UN PRI chief Fiona Reynolds to join Quinbrook advisory board

Fiona Reynolds says she will provide advice on what investors ‘want and need’ with regards to sustainability following eight years at PRI.

Fiona Reynolds Quinbrook
After eight years as head of PRI, Reynolds will return to Australia and assume her advisory role at Quinbrook in early 2022.

Fiona Reynolds, chief executive of the Principles for Responsible Investment, is set to join the advisory board of Quinbrook Infrastructure Partners.

Reynolds will start the role in early 2022 upon returning to her native Australia, where she will also take up a full-time position as chief executive of superannuation think-tank Conexus after leaving her role at the PRI.

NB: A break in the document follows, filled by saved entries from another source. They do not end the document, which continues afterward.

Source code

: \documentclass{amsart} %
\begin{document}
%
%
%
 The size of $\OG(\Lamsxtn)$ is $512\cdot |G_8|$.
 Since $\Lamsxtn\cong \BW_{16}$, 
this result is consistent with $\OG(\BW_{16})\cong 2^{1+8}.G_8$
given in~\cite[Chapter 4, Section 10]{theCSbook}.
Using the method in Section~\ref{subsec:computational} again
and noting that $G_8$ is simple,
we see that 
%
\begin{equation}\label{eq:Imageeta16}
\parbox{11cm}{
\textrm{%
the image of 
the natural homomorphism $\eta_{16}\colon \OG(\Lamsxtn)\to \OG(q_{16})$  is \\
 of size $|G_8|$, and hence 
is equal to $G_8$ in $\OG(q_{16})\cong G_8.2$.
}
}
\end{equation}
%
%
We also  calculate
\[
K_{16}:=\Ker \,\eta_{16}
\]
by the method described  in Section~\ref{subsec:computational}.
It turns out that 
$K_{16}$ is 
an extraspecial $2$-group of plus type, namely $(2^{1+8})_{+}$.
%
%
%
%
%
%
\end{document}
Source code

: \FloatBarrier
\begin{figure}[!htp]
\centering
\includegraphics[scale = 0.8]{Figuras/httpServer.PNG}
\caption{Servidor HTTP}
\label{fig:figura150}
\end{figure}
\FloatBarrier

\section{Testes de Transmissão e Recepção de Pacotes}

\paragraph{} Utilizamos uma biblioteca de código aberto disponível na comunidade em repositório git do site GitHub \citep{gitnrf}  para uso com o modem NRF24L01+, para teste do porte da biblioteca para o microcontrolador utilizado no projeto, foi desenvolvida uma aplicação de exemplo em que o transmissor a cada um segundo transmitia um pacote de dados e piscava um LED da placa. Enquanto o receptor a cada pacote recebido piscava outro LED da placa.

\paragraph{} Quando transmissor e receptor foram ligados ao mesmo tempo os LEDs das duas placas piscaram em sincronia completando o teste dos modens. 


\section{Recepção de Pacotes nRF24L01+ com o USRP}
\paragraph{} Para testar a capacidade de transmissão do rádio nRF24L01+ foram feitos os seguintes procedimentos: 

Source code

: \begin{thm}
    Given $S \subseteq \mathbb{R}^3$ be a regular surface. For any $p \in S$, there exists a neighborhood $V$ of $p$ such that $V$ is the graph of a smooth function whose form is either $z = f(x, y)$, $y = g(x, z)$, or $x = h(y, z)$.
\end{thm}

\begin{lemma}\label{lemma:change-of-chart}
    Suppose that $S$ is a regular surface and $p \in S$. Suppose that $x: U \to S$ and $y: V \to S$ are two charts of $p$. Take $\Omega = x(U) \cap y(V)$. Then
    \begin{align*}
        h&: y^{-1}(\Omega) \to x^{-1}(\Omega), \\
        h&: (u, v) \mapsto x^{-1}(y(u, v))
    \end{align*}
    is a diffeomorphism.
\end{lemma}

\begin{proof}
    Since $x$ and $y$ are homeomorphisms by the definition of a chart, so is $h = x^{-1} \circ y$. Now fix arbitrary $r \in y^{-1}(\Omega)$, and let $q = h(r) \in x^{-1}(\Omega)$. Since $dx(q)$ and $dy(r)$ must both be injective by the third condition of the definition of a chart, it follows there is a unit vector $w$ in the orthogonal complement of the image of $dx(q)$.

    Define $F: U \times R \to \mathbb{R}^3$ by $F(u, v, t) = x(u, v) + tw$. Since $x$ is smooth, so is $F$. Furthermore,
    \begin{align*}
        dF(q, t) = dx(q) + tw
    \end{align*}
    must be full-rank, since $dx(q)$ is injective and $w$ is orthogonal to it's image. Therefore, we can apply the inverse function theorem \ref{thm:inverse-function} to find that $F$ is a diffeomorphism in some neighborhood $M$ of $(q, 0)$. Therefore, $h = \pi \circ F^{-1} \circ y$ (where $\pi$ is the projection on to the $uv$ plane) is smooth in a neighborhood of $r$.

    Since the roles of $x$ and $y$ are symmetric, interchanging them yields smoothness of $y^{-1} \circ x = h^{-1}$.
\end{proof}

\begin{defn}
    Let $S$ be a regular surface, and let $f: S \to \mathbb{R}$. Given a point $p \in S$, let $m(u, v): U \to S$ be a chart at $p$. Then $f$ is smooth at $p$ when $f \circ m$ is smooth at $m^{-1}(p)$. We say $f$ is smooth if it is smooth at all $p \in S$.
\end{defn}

Speaking exclusively to Infrastructure Investor, Reynolds said that her role would see her give advice to Quinbrook on what investors “want and need” with regards to sustainability and impact investments, leaning on her experience at the PRI.

“Our signatories [at the PRI] tell us that climate change is their number one risk, but also the number one issue that they can see opportunities for,” she said.

“If you’re going to get to net-zero emissions, you can’t just invest as normal, it’s not business as usual. I think there’s too much of the thinking that it can just be business as usual, and that engaging with companies in your portfolio will get you to net-zero.

“Engagement and voting are extremely important levers that investors have and need to be used to their fullest – but we’re only going to get to net-zero if we actually invest in solutions.”

“There are some [impactful] investments being made by Australian funds, but there is not enough of it and there should be more.”

Reynolds said there was a large opportunity to get more Australian superfunds to look at impact investments in real assets in a more serious way.

“Australian superfunds are obviously heavily invested in infrastructure, but when it comes to real assets solutions that are driving emissions reductions they are, in my view, under-allocated. There are some [impactful] investments being made by Australian funds, but there is not enough of it and there should be more.”

In some cases, she said, superfunds had proved reluctant to act because of the “lack of certainty of policy and direction from the Australian government” on emissions reduction.

“That does now seem to be moving in the right direction after decades of obstruction from various quarters, and different governments that have come and gone.”

When asked whether private markets investments were the best route for investors to enact change, Reynolds said that conversations between investors and fund managers had become more detailed during her time in charge of the PRI and that LPs “expect more” from GPs now.

“In some ways, I think you can have more say in private markets, depending on what your investments are and who you’re investing with,” she said.

Reynolds joined the PRI in 2013 when it had 1,000 signatories and leaves the organisation with it having substantially grown to more than 4,000. Prior to joining the PRI she was chief executive of the Australian Institute of Superannuation Trustees.

Reynolds will also become an independent board director at Australian asset consultant Frontier Advisors in 2022.

Quinbrook’s advisory board is chaired by Mark Fulton, the founder of consultancy Energy Transition Advisors. The board’s other members are Dawn Turner, former CEO of the Brunel Pension Partnership, and Kurt Akers, founder of Tangible Assets Advisory Group and a former senior member of the investment team at Washington State Investment Board.

Earlier this year, the firm appointed former BlackRock managing director Brian Chase to lead a new capital formation unit, in preparation for a “significant expansion” of its investment strategies.

Quinbrook announced last week that it had acquired Project Fortress, a scheme to build the UK’s largest single-site solar PV installation, with battery storage.